Rettifica della direttiva 2002/55/CE del Consiglio, del 13 giugno 2002 , relativa alla commercializzazione delle sementi di ortaggi (Gazzetta ufficiale dell'Unione europea L 193 del 20 luglio 2002 )

A pagina 41, articolo 18,anziché: Se è accertato che la coltivazione di una varietà, iscritta nel catalogo comune delle varietà, possa in uno Stato membro, nuocere dal punto di vista fitosanitario alla coltivazione di altre varietà o specie, presentare un rischio per l'ambiente o per la salute umana, il suddetto Stato membro può essere autorizzato, su sua richiesta e secondo la procedura di cui all'articolo 46, paragrafo 2, ovvero all'articolo 46, paragrafo 3, nel caso di una varietà geneticamente modificata, a vietare in tutto o in parte del suo territorio la commercializzazione delle sementi o dei materiali di moltiplicazione di tale varietà. In caso di pericolo imminente di propagazione di organismi nocivi, di pericolo imminente per la salute umana o per l'ambiente, questo divieto può essere fissato dallo Stato membro interessato nella domanda depositata sin dal momento della decisione definitiva che dovrà esser presa entro tre mesi secondo la procedura di cui all'articolo 46, paragrafo 2, ovvero all'articolo 46, paragrafo 3, se si tratta di una varietà geneticamente modificata. , leggi: Se è accertato che, in uno Stato membro, la coltivazione di una varietà iscritta nel catalogo comune delle varietà potrebbe nuocere dal punto di vista fitosanitario alla coltivazione di altre varietà o specie oppure presentare un rischio per l'ambiente o per la salute umana, il suddetto Stato membro può essere autorizzato, su sua richiesta e secondo la procedura di cui all'articolo 46, paragrafo 2, ovvero all'articolo 46, paragrafo 3, nel caso di una varietà geneticamente modificata, a vietare in tutto o in parte del suo territorio la commercializzazione delle sementi o dei materiali di moltiplicazione di tale varietà.
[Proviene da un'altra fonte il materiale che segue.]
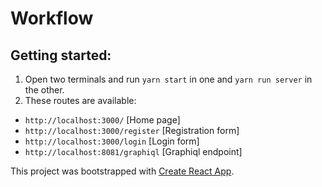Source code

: # Workflow

## Getting started:
1. Open two terminals and run `yarn start` in one and `yarn run server` in the other.
2. These routes are available:
  * `http://localhost:3000/` [Home page]
  * `http://localhost:3000/register` [Registration form]
  * `http://localhost:3000/login` [Login form]
  * `http://localhost:8081/graphiql` [Graphiql endpoint]

This project was bootstrapped with [Create React App](https://github.com/facebookincubator/create-react-app).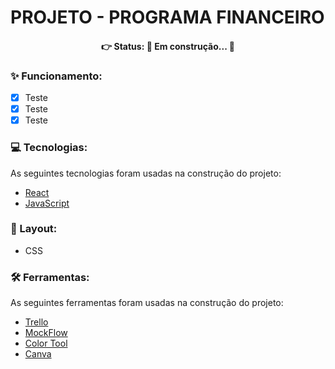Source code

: # PROJETO - PROGRAMA FINANCEIRO

<h4 align='center'>
👉 Status: 🚧 Em construção... 🚧
</h4>

### ✨ Funcionamento:

- [x] Teste
- [x] Teste
- [x] Teste

### 💻 Tecnologias:

As seguintes tecnologias foram usadas na construção do projeto:

- [React](https://pt-br.reactjs.org/)
- [JavaScript](https://www.javascript.com/)

### 🎨 Layout:

- CSS

### 🛠 Ferramentas:

As seguintes ferramentas foram usadas na construção do projeto:

- [Trello](https://trello.com/pt-BR)
- [MockFlow](https://mockflow.com/app/#Wireframe)
- [Color Tool](https://material.io/resources/color/#!/?view.left=0&view.right=0)
- [Canva](https://www.canva.com/)
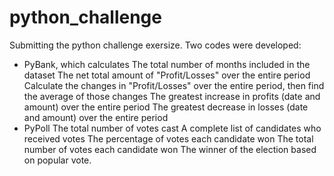 # python_challenge
Submitting the python challenge exersize. 
Two codes were developed:
- PyBank, which calculates
    The total number of months included in the dataset
    The net total amount of "Profit/Losses" over the entire period
    Calculate the changes in "Profit/Losses" over the entire period, then find the average of those changes
    The greatest increase in profits (date and amount) over the entire period
     The greatest decrease in losses (date and amount) over the entire period 
- PyPoll
    The total number of votes cast
    A complete list of candidates who received votes
    The percentage of votes each candidate won
    The total number of votes each candidate won
    The winner of the election based on popular vote.
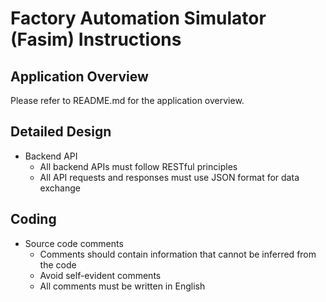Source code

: # Factory Automation Simulator (Fasim) Instructions

## Application Overview

Please refer to README.md for the application overview.

## Detailed Design

- Backend API
  - All backend APIs must follow RESTful principles
  - All API requests and responses must use JSON format for data exchange

## Coding

- Source code comments
  - Comments should contain information that cannot be inferred from the code
  - Avoid self-evident comments
  - All comments must be written in English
In caso di pericolo imminente di propagazione di organismi nocivi oppure di pericolo imminente per la salute umana o per l'ambiente, tale divieto può essere fissato dallo Stato membro interessato a partire dal deposito della richiesta fino al momento della decisione definitiva, che è adottata entro tre mesi secondo la procedura di cui all'articolo 46, paragrafo 2, ovvero all'articolo 46, paragrafo 3, se si tratta di una varietà geneticamente modificata.